| WHAT YOU ARE ASKED TO DO |
Filter out all lines without the word "const" from the data below, please, and copy the rest.

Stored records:
+--
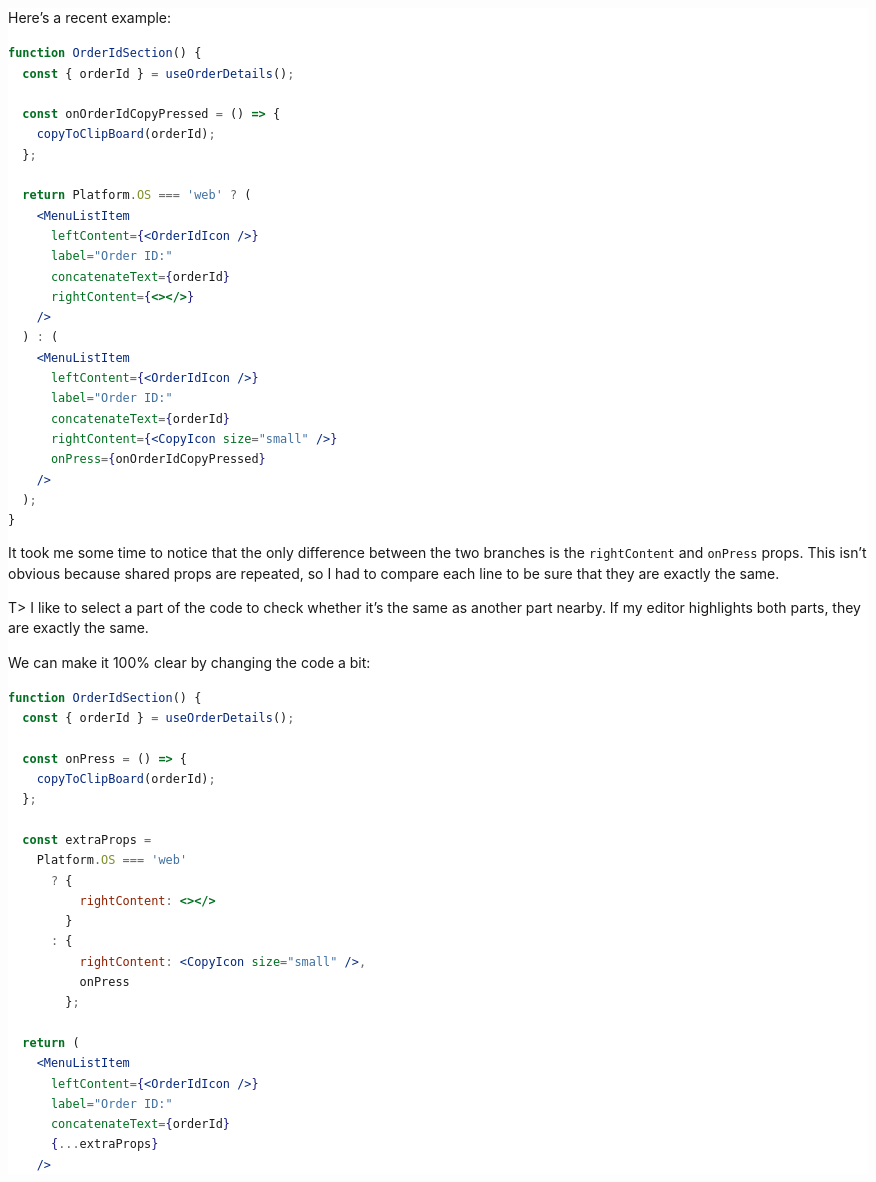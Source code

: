 Here’s a recent example:



```jsx
function OrderIdSection() {
  const { orderId } = useOrderDetails();

  const onOrderIdCopyPressed = () => {
    copyToClipBoard(orderId);
  };

  return Platform.OS === 'web' ? (
    <MenuListItem
      leftContent={<OrderIdIcon />}
      label="Order ID:"
      concatenateText={orderId}
      rightContent={<></>}
    />
  ) : (
    <MenuListItem
      leftContent={<OrderIdIcon />}
      label="Order ID:"
      concatenateText={orderId}
      rightContent={<CopyIcon size="small" />}
      onPress={onOrderIdCopyPressed}
    />
  );
}
```



It took me some time to notice that the only difference between the two branches is the `rightContent` and `onPress` props. This isn’t obvious because shared props are repeated, so I had to compare each line to be sure that they are exactly the same.

T> I like to select a part of the code to check whether it’s the same as another part nearby. If my editor highlights both parts, they are exactly the same.

We can make it 100% clear by changing the code a bit:



```jsx
function OrderIdSection() {
  const { orderId } = useOrderDetails();

  const onPress = () => {
    copyToClipBoard(orderId);
  };

  const extraProps =
    Platform.OS === 'web'
      ? {
          rightContent: <></>
        }
      : {
          rightContent: <CopyIcon size="small" />,
          onPress
        };

  return (
    <MenuListItem
      leftContent={<OrderIdIcon />}
      label="Order ID:"
      concatenateText={orderId}
      {...extraProps}
    />
```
+--
| RESPONSE |
  const { orderId } = useOrderDetails();
  const onOrderIdCopyPressed = () => {
  const { orderId } = useOrderDetails();
  const onPress = () => {
  const extraProps =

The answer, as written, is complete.